■ Task directions ■
Give again, character for character, the lines that lie between the first line of the material and the line with "durch die Möbiustransformation", inclusive. Omit pictures.

+++ Input material

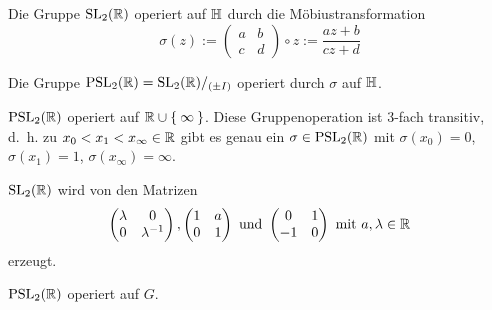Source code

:\begin{proposition}%
    \begin{propenum}
        \item Die Gruppe $\mathrm{SL}_2(\mathbb{R})$ operiert auf $\mathbb{H}$ durch die Möbiustransformation
              \[\sigma(z):= \begin{pmatrix}a & b\\c & d\end{pmatrix} \circ z := \frac{az + b}{cz + d}\]
        \item Die Gruppe $\mathrm{PSL}_2(\mathbb{R}) = \mathrm{SL}_2(\mathbb{R}) /_{(\pm I)}$ operiert durch $\sigma$ auf $\mathbb{H}$.
        \item \label{prop:15.2c} $\mathrm{PSL}_2(\mathbb{R})$ operiert auf $\mathbb{R} \cup \Set{\infty}$.
              Diese Gruppenoperation ist 3-fach transitiv, d.~h. zu
              $x_0 < x_1 < x_\infty \in \mathbb{R}$ gibt es genau ein
              $\sigma \in \mathrm{PSL}_2(\mathbb{R})$ mit $\sigma(x_0) = 0$,
              $\sigma(x_1) = 1$, $\sigma(x_\infty) = \infty$.
        \item \label{prop:15.2d} $\mathrm{SL}_2(\mathbb{R})$ wird von den Matrizen
              \[\begin{pmatrix}\lambda & 0\\ 0 & \lambda^{-1}\end{pmatrix},
                \begin{pmatrix}1 & a\\ 0 & 1\end{pmatrix} \text{ und }
                \begin{pmatrix}0 & 1\\-1 & 0\end{pmatrix} \text{ mit } a, \lambda \in \mathbb{R}\]
              erzeugt.
        \item \label{prop:15.2e} $\mathrm{PSL}_2(\mathbb{R})$ operiert auf $G$.
    \end{propenum}
\end{proposition}

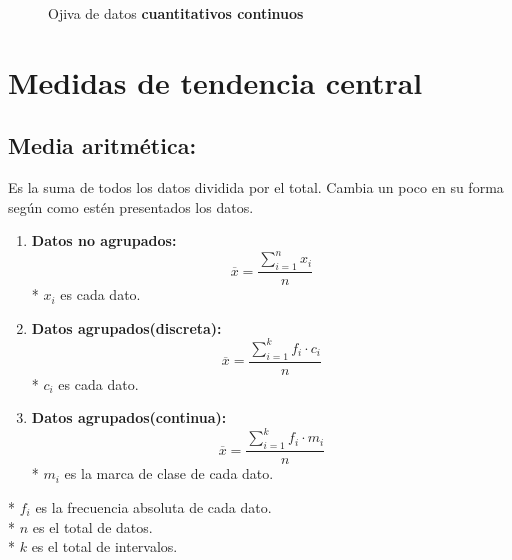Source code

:\documentclass{templateNote}
\begin{document}
\begin{figure}[H]
    \centering
    \caption{Ojiva de datos \textbf{cuantitativos continuos}}
\end{figure}

\newpage
\section{Medidas de tendencia central}
\subsection{Media aritmética:}
Es la suma de todos los datos dividida por el total. Cambia un poco en su forma según como
estén presentados los datos.
\begin{enumerate}
    \item \textbf{Datos no agrupados:}
    \begin{equation*}
        \overline{x} = \frac{\displaystyle \sum_{i=1}^{n} x_i}{n}
    \end{equation*}
    * $x_i$ es cada dato.
    \item \textbf{Datos agrupados(discreta):}
    \begin{equation*}
        \overline{x} = \frac{\displaystyle \sum_{i=1}^{k} f_i \cdot c_i}{n}
    \end{equation*}
    * $c_i$ es cada dato.
    \item \textbf{Datos agrupados(continua):}
    \begin{equation*}
        \overline{x} = \frac{\displaystyle \sum_{i=1}^{k} f_i \cdot m_i}{n}
    \end{equation*}
    * $m_i$ es la marca de clase de cada dato.
\end{enumerate}
* $f_i$ es la frecuencia absoluta de cada dato.\\
* $n$ es el total de datos.\\
* $k$ es el total de intervalos.
\end{document}
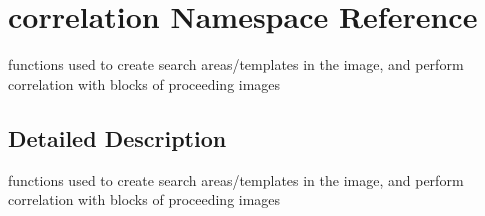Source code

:\hypertarget{namespacecorrelation}{
\section{correlation Namespace Reference}
\label{namespacecorrelation}
}


functions used to create search areas/templates in the image, and perform correlation with blocks of proceeding images  




\subsection{Detailed Description}
functions used to create search areas/templates in the image, and perform correlation with blocks of proceeding images 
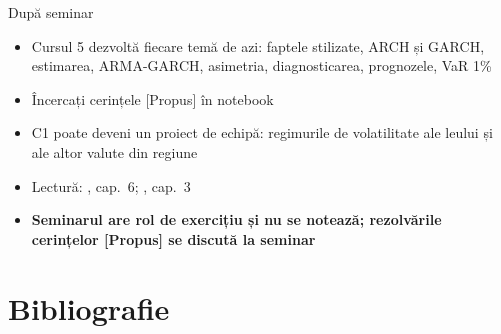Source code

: \begin{frame}{După seminar}
\itemsize{\small}
\begin{itemize}
    \item Cursul 5 dezvoltă fiecare temă de azi: faptele stilizate, ARCH și GARCH, estimarea, ARMA-GARCH, asimetria, diagnosticarea, prognozele, VaR 1\%
    \item Încercați cerințele [Propus] în notebook
    \item C1 poate deveni un proiect de echipă: regimurile de volatilitate ale leului și ale altor valute din regiune
    \item Lectură: , cap.~6; , cap.~3
    \item \textbf{Seminarul are rol de exercițiu și nu se notează; rezolvările cerințelor [Propus] se discută la seminar}
\end{itemize}
\end{frame}


\section{Bibliografie}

++++++

■ Solution for this task ■
Source code

:\begin{proposition}%
    \begin{propenum}
        \item Die Gruppe $\mathrm{SL}_2(\mathbb{R})$ operiert auf $\mathbb{H}$ durch die Möbiustransformation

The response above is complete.